Sports Reference Blog

Updated Play-By-Play Data on Baseball Reference

Posted by Mike Lynch on March 30, 2023

We have run an update on our data from our friends at Retrosheet on Baseball Reference. Retrosheet, which provides box scores and play-by-play covering most of AL/NL history, has significantly expanded the availability of play-by-play for the 1921, 1922 and 1923 seasons, and, for the first time, added play-by-play for 1914 season. Thanks to their efforts, we now have play-by-play for 65.41% of 1914 games (53% in the AL and 79% in the NL), 97.72% of 1921 games, 97.35% of 1922 games and 93.35% of 1923 games. Additionally, 38 other seasons between 1917 and 1971 have seen smaller improvements in play-by-play coverage. This is our first play-by-play for the 1914 season, so many of our statistical tables that need play-by-play in order to be calculated (win probability, situational batting/pitching, base-running/miscellaneous, batting against, etc) will now have rows for 1914 for the first time. The 1921-23 seasons previously had ~80% coverage and are now very nearly complete.
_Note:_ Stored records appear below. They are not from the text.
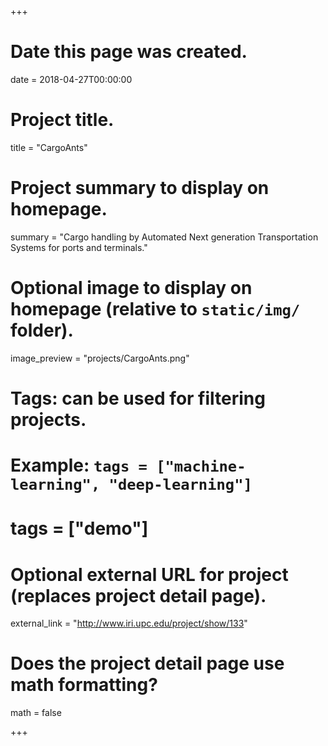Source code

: +++
# Date this page was created.
date = 2018-04-27T00:00:00

# Project title.
title = "CargoAnts"

# Project summary to display on homepage.
summary = "Cargo handling by Automated Next generation Transportation Systems for ports and terminals."

# Optional image to display on homepage (relative to `static/img/` folder).
image_preview = "projects/CargoAnts.png"

# Tags: can be used for filtering projects.
# Example: `tags = ["machine-learning", "deep-learning"]`
# tags = ["demo"]

# Optional external URL for project (replaces project detail page).
external_link = "http://www.iri.upc.edu/project/show/133"

# Does the project detail page use math formatting?
math = false

+++

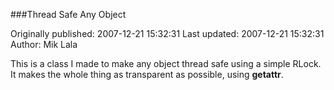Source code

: ###Thread Safe Any Object

Originally published: 2007-12-21 15:32:31
Last updated: 2007-12-21 15:32:31
Author: Mik Lala

This is a class I made to make any object thread safe using a simple RLock. It makes the whole thing as transparent as possible, using __getattr__.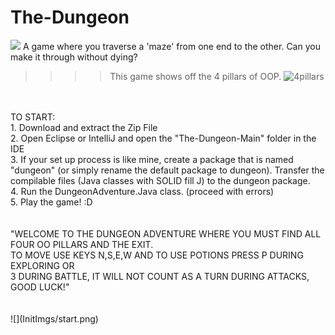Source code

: 
# The-Dungeon
![](InitImgs/4pillars.png)
A game where you traverse a 'maze' from one end to the other. Can you make it through without dying?
<br>
>>>> This game shows off the 4 pillars of OOP. 
>>>> ![4pillars](https://user-images.githubusercontent.com/52184026/116148976-7600c800-a696-11eb-9259-c4a12b47ebcd.jpg)

<br>
<br>
TO START:
<br>
1. Download and extract the Zip File <br>
2. Open Eclipse or IntelliJ and open the "The-Dungeon-Main" folder in the IDE<br>
3. If your set up process is like mine, create a package that is named "dungeon" (or simply rename the default package to dungeon). Transfer the compilable files (Java classes with SOLID fill J) to the dungeon package.<br>
4. Run the DungeonAdventure.Java class. (proceed with errors)<br>
5. Play the game! :D<br>
<br>
<br>
"WELCOME TO THE DUNGEON ADVENTURE WHERE YOU MUST FIND ALL FOUR OO PILLARS AND THE EXIT.<br>
TO MOVE USE KEYS N,S,E,W AND TO USE POTIONS PRESS P DURING EXPLORING OR <br>
3 DURING BATTLE, IT WILL NOT COUNT AS A TURN DURING ATTACKS, GOOD LUCK!"<br>
<br><br>
![](InitImgs/start.png)
<br>
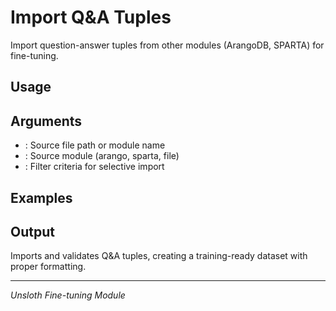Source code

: # Import Q&A Tuples

Import question-answer tuples from other modules (ArangoDB, SPARTA) for fine-tuning.

## Usage



## Arguments

- : Source file path or module name
- : Source module (arango, sparta, file)
- : Filter criteria for selective import

## Examples



## Output

Imports and validates Q&A tuples, creating a training-ready dataset with proper formatting.

---
*Unsloth Fine-tuning Module*
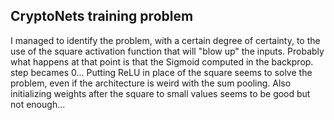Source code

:## CryptoNets training problem
I managed to identify the problem, with a certain degree of certainty, to the use of the square activation function that will "blow up" the inputs. Probably what happens at that point is that the Sigmoid computed in the backprop. step becames 0...
Putting ReLU in place of the square seems to solve the problem, even if the architecture is weird with the sum pooling.
Also initializing weights after the square to small values seems to be good but not enough...
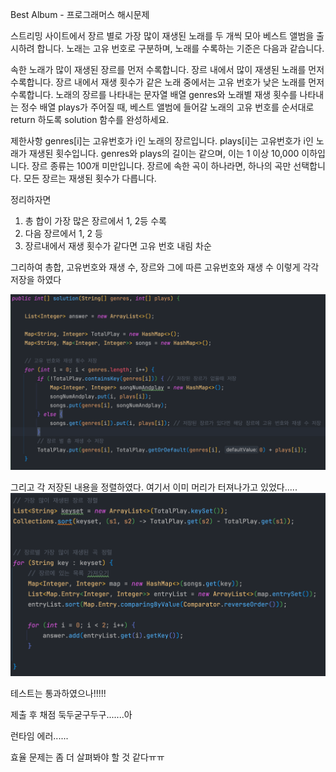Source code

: Best Album - 프로그래머스 해시문제

스트리밍 사이트에서 장르 별로 가장 많이 재생된 노래를 두 개씩 모아 베스트 앨범을 출시하려 합니다. 노래는 고유 번호로 구분하며, 노래를 수록하는 기준은 다음과 같습니다.

속한 노래가 많이 재생된 장르를 먼저 수록합니다.
장르 내에서 많이 재생된 노래를 먼저 수록합니다.
장르 내에서 재생 횟수가 같은 노래 중에서는 고유 번호가 낮은 노래를 먼저 수록합니다.
노래의 장르를 나타내는 문자열 배열 genres와 노래별 재생 횟수를 나타내는 정수 배열 plays가 주어질 때, 베스트 앨범에 들어갈 노래의 고유 번호를 순서대로 return 하도록 solution 함수를 완성하세요.

제한사항
genres[i]는 고유번호가 i인 노래의 장르입니다.
plays[i]는 고유번호가 i인 노래가 재생된 횟수입니다.
genres와 plays의 길이는 같으며, 이는 1 이상 10,000 이하입니다.
장르 종류는 100개 미만입니다.
장르에 속한 곡이 하나라면, 하나의 곡만 선택합니다.
모든 장르는 재생된 횟수가 다릅니다.

정리하자면

1. 총 합이 가장 많은 장르에서 1, 2등 수록
2. 다음 장르에서 1, 2 등
3. 장르내에서 재생 횟수가 같다면 고유 번호 내림 차순

그리하여 총합, 고유번호와 재생 수, 장르와 그에 따른 고유번호와 재생 수
이렇게 각각 저장을 하였다

![](/img/Pasted%20image%2020240515163737.png)


그리고 각 저장된 내용을 정렬하였다.
여기서 이미 머리가 터져나가고 있었다.....
![](img/Pasted%20image%2020240515164143.png)

테스트는 통과하였으나!!!!!

제출 후 채점 둑두굳구두구.......아

런타임 에러......

효율 문제는 좀 더 살펴봐야 할 것 같다ㅠㅠ


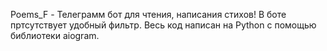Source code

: Poems_F - Телеграмм бот для чтения, написания стихов!
В боте пртсутствует удобный фильтр.
Весь код написан на Python с помощью библиотеки aiogram.
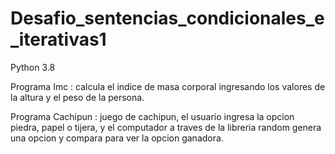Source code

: # Desafio_sentencias_condicionales_e_iterativas1

Python 3.8

Programa Imc : calcula el indice de masa corporal ingresando los valores de la altura y el peso de la persona.

Programa Cachipun : juego de cachipun, el usuario ingresa la opcion piedra, papel o tijera, y el computador a traves de la libreria random genera una opcion y compara para ver la opcion ganadora.
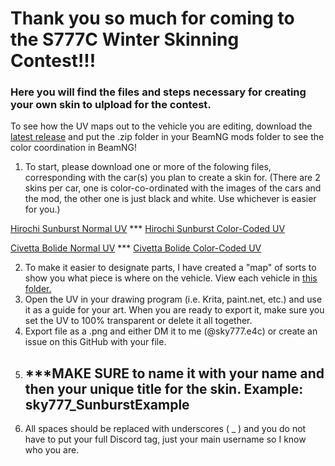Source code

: # Thank you so much for coming to the S777C Winter Skinning Contest!!!
### Here you will find the files and steps necessary for creating your own skin to ulpload for the contest.
To see how the UV maps out to the vehicle you are editing, download the [latest release](<https://github.com/BuilderSky/BeamNG-Skin-Contest/releases/download/V1/skinmaps.zip>) and put the .zip folder in your BeamNG mods folder to see the color coordination in BeamNG!

1. To start, please download one or more of the folowing files, corresponding with the car(s) you plan to create a skin for. (There are 2 skins per car, one is color-co-ordinated with the images of the cars and the mod, the other one is just black and white. Use whichever is easier for you.)

[Hirochi Sunburst Normal UV](<downloadUVs/Sunburst UV.png>) ***
[Hirochi Sunburst Color-Coded UV](<downloadUVs/Sunburst Colored UV.png>)

[Civetta Bolide Normal UV](<downloadUVs/Bolide UV.png>) ***
[Civetta Bolide Color-Coded UV](<downloadUVs/Bolide Colored UV.png>)

2. To make it easier to designate parts, I have created a "map" of sorts to show you what piece is where on the vehicle. View each vehicle in [this folder.](<mappedVehicles/>)
3. Open the UV in your drawing program (i.e. Krita, paint.net, etc.) and use it as a guide for your art. When you are ready to export it, make sure you set the UV to 100% transparent or delete it all together.
4. Export file as a .png and either DM it to me (@sky777.e4c) or create an issue on this GitHub with your file.
5. ## ***MAKE SURE to name it with your name and then your unique title for the skin. Example: sky777_SunburstExample
6. All spaces should be replaced with underscores ( _ ) and you do not have to put your full Discord tag, just your main username so I know who you are.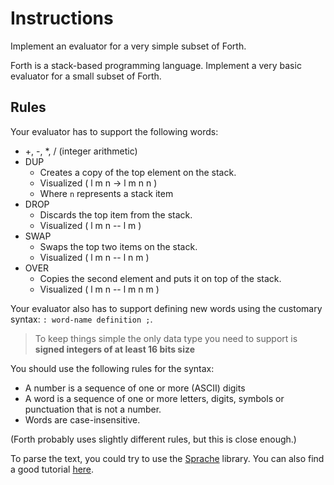 # Instructions

Implement an evaluator for a very simple subset of Forth.

Forth is a stack-based programming language. Implement a very basic evaluator for a small subset of Forth.

## Rules

Your evaluator has to support the following words:

- +, -, *, / (integer arithmetic)
- DUP
    - Creates a copy of the top element on the stack.
    - Visualized ( l m n -> l m n n )
    - Where `n` represents a stack item
- DROP
    - Discards the top item from the stack.
    - Visualized ( l m n -- l m )
- SWAP
    - Swaps the top two items on the stack.
    - Visualized ( l m n -- l n m )
- OVER
    - Copies the second element and puts it on top of the stack.
    - Visualized ( l m n -- l m n m )


Your evaluator also has to support defining new words using the customary syntax: `: word-name definition ;`.

>To keep things simple the only data type you need to support is **signed integers of at least 16 bits size**

You should use the following rules for the syntax: 

- A number is a sequence of one or more (ASCII) digits
- A word is a sequence of one or more letters, digits, symbols or punctuation that is not a number.
- Words are case-insensitive.

(Forth probably uses slightly different rules, but this is close enough.)

To parse the text, you could try to use the [Sprache](https://github.com/sprache/Sprache/blob/develop/README.md) library. You can also find a good tutorial [here](https://www.thomaslevesque.com/2017/02/23/easy-text-parsing-in-c-with-sprache/).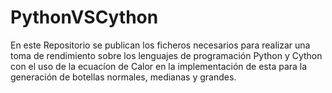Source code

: # PythonVSCython
En este Repositorio se publican los ficheros necesarios para realizar una toma de rendimiento sobre los lenguajes de programación Python y Cython con el uso de la ecuacíon de Calor en la implementación de esta para la generación de botellas normales, medianas y grandes.
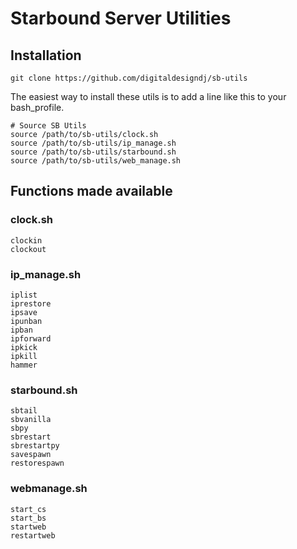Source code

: # Starbound Server Utilities

## Installation

	git clone https://github.com/digitaldesigndj/sb-utils

The easiest way to install these utils is to add a line like this to your bash_profile.


	# Source SB Utils
	source /path/to/sb-utils/clock.sh
	source /path/to/sb-utils/ip_manage.sh
	source /path/to/sb-utils/starbound.sh
	source /path/to/sb-utils/web_manage.sh


## Functions made available

### clock.sh

	clockin
	clockout

### ip_manage.sh

	iplist
	iprestore
	ipsave
	ipunban
	ipban
	ipforward
	ipkick
	ipkill
	hammer

### starbound.sh

	sbtail
	sbvanilla
	sbpy
	sbrestart
	sbrestartpy
	savespawn
	restorespawn 

### webmanage.sh

	start_cs
	start_bs
	startweb
	restartweb
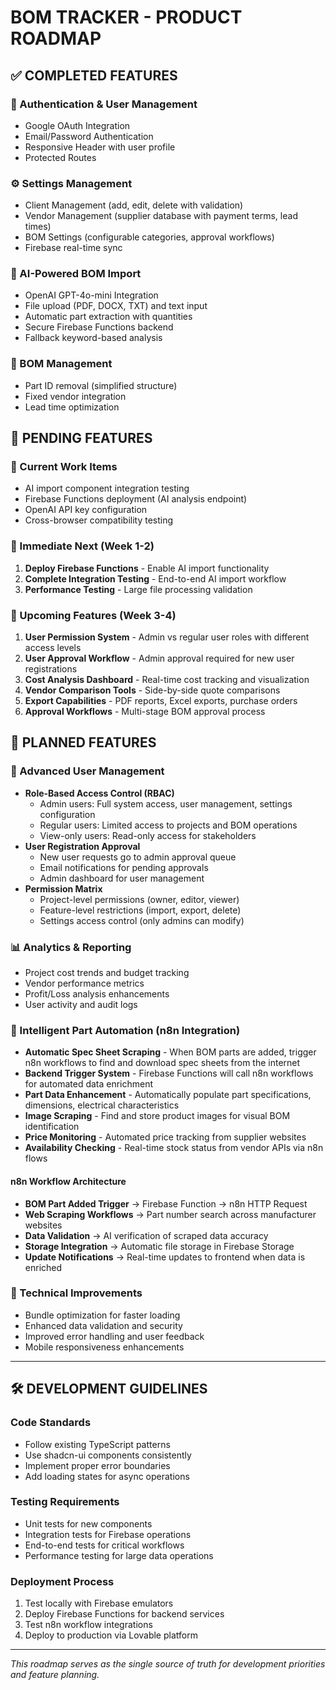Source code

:# BOM TRACKER - PRODUCT ROADMAP

## ✅ COMPLETED FEATURES

### 🔐 Authentication & User Management
- Google OAuth Integration
- Email/Password Authentication  
- Responsive Header with user profile
- Protected Routes

### ⚙️ Settings Management
- Client Management (add, edit, delete with validation)
- Vendor Management (supplier database with payment terms, lead times)
- BOM Settings (configurable categories, approval workflows)
- Firebase real-time sync

### 🤖 AI-Powered BOM Import
- OpenAI GPT-4o-mini Integration
- File upload (PDF, DOCX, TXT) and text input
- Automatic part extraction with quantities
- Secure Firebase Functions backend
- Fallback keyword-based analysis

### 🔧 BOM Management
- Part ID removal (simplified structure)
- Fixed vendor integration
- Lead time optimization

## 🚧 PENDING FEATURES

### 📁 Current Work Items
- AI import component integration testing
- Firebase Functions deployment (AI analysis endpoint)
- OpenAI API key configuration
- Cross-browser compatibility testing

### 🚀 Immediate Next (Week 1-2)
1. **Deploy Firebase Functions** - Enable AI import functionality
2. **Complete Integration Testing** - End-to-end AI import workflow
3. **Performance Testing** - Large file processing validation

### 🎯 Upcoming Features (Week 3-4)
1. **User Permission System** - Admin vs regular user roles with different access levels
2. **User Approval Workflow** - Admin approval required for new user registrations
3. **Cost Analysis Dashboard** - Real-time cost tracking and visualization
4. **Vendor Comparison Tools** - Side-by-side quote comparisons  
5. **Export Capabilities** - PDF reports, Excel exports, purchase orders
6. **Approval Workflows** - Multi-stage BOM approval process

## 🔮 PLANNED FEATURES

### 👥 Advanced User Management
- **Role-Based Access Control (RBAC)**
  - Admin users: Full system access, user management, settings configuration
  - Regular users: Limited access to projects and BOM operations
  - View-only users: Read-only access for stakeholders
- **User Registration Approval**
  - New user requests go to admin approval queue
  - Email notifications for pending approvals
  - Admin dashboard for user management
- **Permission Matrix**
  - Project-level permissions (owner, editor, viewer)
  - Feature-level restrictions (import, export, delete)
  - Settings access control (only admins can modify)

### 📊 Analytics & Reporting
- Project cost trends and budget tracking
- Vendor performance metrics
- Profit/Loss analysis enhancements
- User activity and audit logs

### 🤖 Intelligent Part Automation (n8n Integration)
- **Automatic Spec Sheet Scraping** - When BOM parts are added, trigger n8n workflows to find and download spec sheets from the internet
- **Backend Trigger System** - Firebase Functions will call n8n workflows for automated data enrichment
- **Part Data Enhancement** - Automatically populate part specifications, dimensions, electrical characteristics
- **Image Scraping** - Find and store product images for visual BOM identification
- **Price Monitoring** - Automated price tracking from supplier websites
- **Availability Checking** - Real-time stock status from vendor APIs via n8n flows

#### n8n Workflow Architecture
- **BOM Part Added Trigger** → Firebase Function → n8n HTTP Request
- **Web Scraping Workflows** → Part number search across manufacturer websites
- **Data Validation** → AI verification of scraped data accuracy
- **Storage Integration** → Automatic file storage in Firebase Storage
- **Update Notifications** → Real-time updates to frontend when data is enriched

### 🔧 Technical Improvements
- Bundle optimization for faster loading
- Enhanced data validation and security
- Improved error handling and user feedback
- Mobile responsiveness enhancements

---

## 🛠️ DEVELOPMENT GUIDELINES

### Code Standards
- Follow existing TypeScript patterns
- Use shadcn-ui components consistently
- Implement proper error boundaries
- Add loading states for async operations

### Testing Requirements
- Unit tests for new components
- Integration tests for Firebase operations
- End-to-end tests for critical workflows
- Performance testing for large data operations

### Deployment Process
1. Test locally with Firebase emulators
2. Deploy Firebase Functions for backend services
3. Test n8n workflow integrations
4. Deploy to production via Lovable platform

---

*This roadmap serves as the single source of truth for development priorities and feature planning.*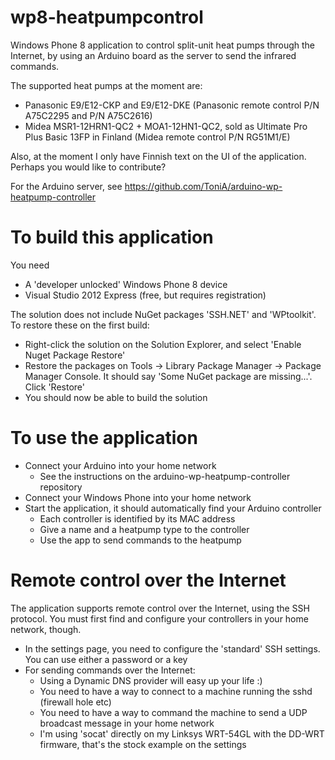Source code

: wp8-heatpumpcontrol
===================

Windows Phone 8 application to control split-unit heat pumps through the Internet, by using an Arduino board as the server to send the infrared commands.

The supported heat pumps at the moment are:
* Panasonic E9/E12-CKP and E9/E12-DKE (Panasonic remote control P/N A75C2295 and P/N A75C2616)
* Midea MSR1-12HRN1-QC2 + MOA1-12HN1-QC2, sold as Ultimate Pro Plus Basic 13FP in Finland (Midea remote control P/N RG51M1/E)

Also, at the moment I only have Finnish text on the UI of the application. Perhaps you would like to contribute?

For the Arduino server, see https://github.com/ToniA/arduino-wp-heatpump-controller

To build this application
=========================

You need
* A 'developer unlocked' Windows Phone 8 device
* Visual Studio 2012 Express (free, but requires registration)

The solution does not include NuGet packages 'SSH.NET' and 'WPtoolkit'. To restore these on the first build:
* Right-click the solution on the Solution Explorer, and select 'Enable Nuget Package Restore'
* Restore the packages on Tools -> Library Package Manager -> Package Manager Console. It should say 'Some NuGet package are missing...'. Click 'Restore'
* You should now be able to build the solution

To use the application
======================

* Connect your Arduino into your home network
    * See the instructions on the arduino-wp-heatpump-controller repository
* Connect your Windows Phone into your home network
* Start the application, it should automatically find your Arduino controller
    * Each controller is identified by its MAC address
	* Give a name and a heatpump type to the controller
	* Use the app to send commands to the heatpump

Remote control over the Internet
================================

The application supports remote control over the Internet, using the SSH protocol. You must first find and configure your controllers in your home network, though.
* In the settings page, you need to configure the 'standard' SSH settings. You can use either a password or a key
* For sending commands over the Internet:
    * Using a Dynamic DNS provider will easy up your life :)
    * You need to have a way to connect to a machine running the sshd (firewall hole etc)
	* You need to have a way to command the machine to send a UDP broadcast message in your home network
	* I'm using 'socat' directly on my Linksys WRT-54GL with the DD-WRT firmware, that's the stock example on the settings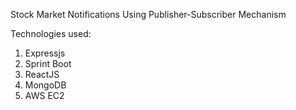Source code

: Stock Market Notifications Using Publisher-Subscriber Mechanism

Technologies used:
1. Expressjs 
2. Sprint Boot
3. ReactJS
4. MongoDB
5. AWS EC2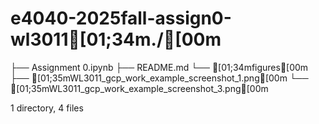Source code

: # e4040-2025fall-assign0-wl3011[01;34m./[00m
├── Assignment 0.ipynb
├── README.md
└── [01;34mfigures[00m
    ├── [01;35mWL3011_gcp_work_example_screenshot_1.png[00m
    └── [01;35mWL3011_gcp_work_example_screenshot_3.png[00m

1 directory, 4 files
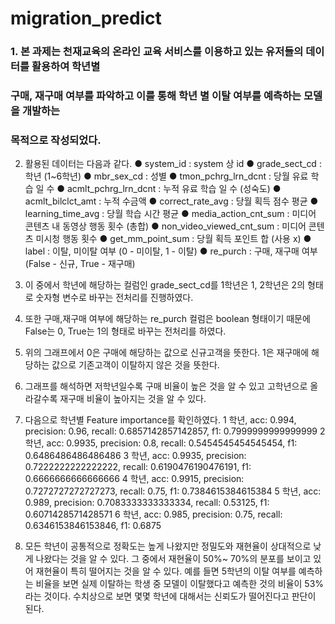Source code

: # migration_predict
### 1. 본 과제는 천재교육의 온라인 교육 서비스를 이용하고 있는 유저들의 데이터를 활용하여 학년별
### 구매, 재구매 여부를 파악하고 이를 통해 학년 별 이탈 여부를 예측하는 모델을 개발하는
### 목적으로 작성되었다.

  
2. 활용된 데이터는 다음과 같다.
● system_id : system 상 id
● grade_sect_cd : 학년 (1~6학년)
● mbr_sex_cd : 성별
● tmon_pchrg_lrn_dcnt : 당월 유료 학습 일 수
● acmlt_pchrg_lrn_dcnt : 누적 유료 학습 일 수 (성숙도)
● acmlt_bilclct_amt : 누적 수금액
● correct_rate_avg : 당월 획득 점수 평균
● learning_time_avg : 당월 학습 시간 평균
● media_action_cnt_sum : 미디어 콘텐츠 내 동영상 행동 횟수 (총합)
● non_video_viewed_cnt_sum : 미디어 콘텐츠 미시청 행동 횟수
● get_mm_point_sum : 당월 획득 포인트 합 (사용 x)
● label : 이탈, 미이탈 여부 (0 - 미이탈, 1 - 이탈)
● re_purch : 구매, 재구매 여부 (False - 신규, True - 재구매)

  
3. 이 중에서 학년에 해당하는 컬럼인 grade_sect_cd를 1학년은 1, 2학년은 2의 형태로 숫자형
변수로 바꾸는 전처리를 진행하였다.

4. 또한 구매,재구매 여부에 해당하는 re_purch 컬럼은 boolean 형태이기 때문에 False는 0, True는
1의 형태로 바꾸는 전처리를 하였다.

5. 위의 그래프에서 0은 구매에 해당하는 값으로 신규고객을 뜻한다. 1은 재구매에 해당하는 값으로
기존고객이 이탈하지 않은 것을 뜻한다.
  
6. 그래프를 해석하면 저학년일수록 구매 비율이 높은 것을 알 수 있고 고학년으로 올라갈수록
재구매 비율이 높아지는 것을 알 수 있다.
7. 다음으로 학년별 Feature importance를 확인하였다.
1 학년, acc: 0.994, precision: 0.96, recall: 0.6857142857142857, f1:
0.7999999999999999
2 학년, acc: 0.9935, precision: 0.8, recall: 0.5454545454545454, f1:
0.6486486486486486
3 학년, acc: 0.9935, precision: 0.7222222222222222, recall: 0.6190476190476191, f1:
0.6666666666666666
4 학년, acc: 0.9915, precision: 0.7272727272727273, recall: 0.75, f1:
0.7384615384615384
5 학년, acc: 0.989, precision: 0.7083333333333334, recall: 0.53125,
f1: 0.6071428571428571
6 학년, acc: 0.985, precision: 0.75, recall: 0.6346153846153846, f1: 0.6875	
	
8. 모든 학년이 공통적으로 정확도는 높게 나왔지만 정밀도와 재현율이 상대적으로 낮게
나왔다는 것을 알 수 있다. 그 중에서 재현율이 50%~ 70%의 분포를 보이고 있어 재현율이
특히 떨어지는 것을 알 수 있다. 예를 들면 5학년의 이탈 여부를 예측하는 비율을 보면
실제 이탈하는 학생 중 모델이 이탈했다고 예측한 것의 비율이 53%라는 것이다.
수치상으로 보면 몇몇 학년에 대해서는 신뢰도가 떨어진다고 판단이 된다.
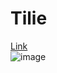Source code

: # Tilie    
[Link](https://github.com/ianhom/MOE)    
![image](https://github.com/ianhom/MOE/blob/master/Documents/Pic/MOE_logo_V0_1e.png?raw=true)    

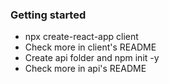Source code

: ### Getting started

* npx create-react-app client
* Check more in client's README
* Create api folder and npm init -y
* Check more in api's README
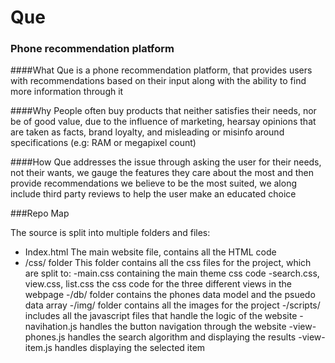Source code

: # Que
### Phone recommendation platform

####What
Que is a phone recommendation platform, that provides users with recommendations based on their input
along with the ability to find more information through it

####Why
People often buy products that neither satisfies their needs, nor be of good value, due to the influence of marketing, hearsay opinions that are taken as facts, brand loyalty, and misleading or misinfo around specifications (e.g: RAM or megapixel count)

####How
Que addresses the issue through asking the user for their needs, not their wants, we gauge the features they care about the most and then provide recommendations we believe to be the most suited, we along include third party reviews to help the user make an educated choice


###Repo Map

The source is split into multiple folders and files:

- Index.html
	The main website file, contains all the HTML code
- /css/ folder This folder contains all the css files for the project, which are split to:
	-main.css  containing the main theme css code
	-search.css, view.css, list.css  the css code for the three different views in the webpage
-/db/ folder contains the phones data model and the psuedo data array
-/img/ folder contains all the images for the project
-/scripts/ includes all the javascript files that handle the logic of the website
	-navihation.js handles the button navigation through the website
	-view-phones.js handles the search algorithm and displaying the results
	-view-item.js handles displaying the selected item
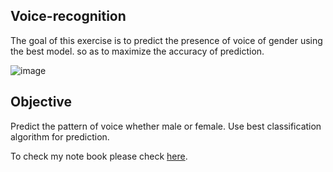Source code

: ## Voice-recognition
The goal of this exercise is to predict the presence of voice of gender using the best model. so as to maximize the accuracy of  prediction.

![image](https://user-images.githubusercontent.com/61924614/123436467-487bc080-d5ec-11eb-97f6-7625bde423bb.png)

## Objective
Predict the pattern of voice whether male or female.
Use best classification algorithm for prediction.

 
To check my note book please check [here](https://github.com/sivaranjanivedhagiri/voice-recognition/blob/main/voice-recognition.ipynb).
Check out our full play-by-play data coverage map.

The additional play-by-play is also available in Stathead. For example, we now have 9 walk-off home runs from 1914. Two of those were hit by Gavvy Cravath of the Philadelphia Phillies. On Cravath’s Home Run Log, you can see we now have play-by-play data (and therefore win probability added) for 18 of his league-leading 19 home runs. The most important of these 18 home runs (by WPA) was his walk-off home run on June 11 against the Reds. In the bottom of the ninth with two outs and the bases empty, he ended the game with a deep blast to center off Earl Yingling. It had a WPA of .468.

The one Cravath home run from 1914 that we’re missing (August 4) was also a walk-off home run. We know this thanks to the Tattersall/McConnell Home Run Log, a database of all homers hit in the major leagues since 1876. This third walk-off home run is not in the Event Finder because we do not have any other events for that game.

Cravath’s season WPA is 4.3, tops in the NL and second in the majors to Eddie Collins’ 4.7. On the pitching side, Jeff Pfeffer of the Brooklyn Robins leads the way at 6.4. You can check out the complete WPA stats for the AL and NL. These are subject to change as play-by-play for more games is added.

This new data, along with our recent Seamheads update, will also allow us to re-run our WAR numbers, so keep an eye out for that update this week.

One Response to “Updated Play-By-Play Data on Baseball Reference”

  1. John Steele Says:

    Great news on adding more PBP data!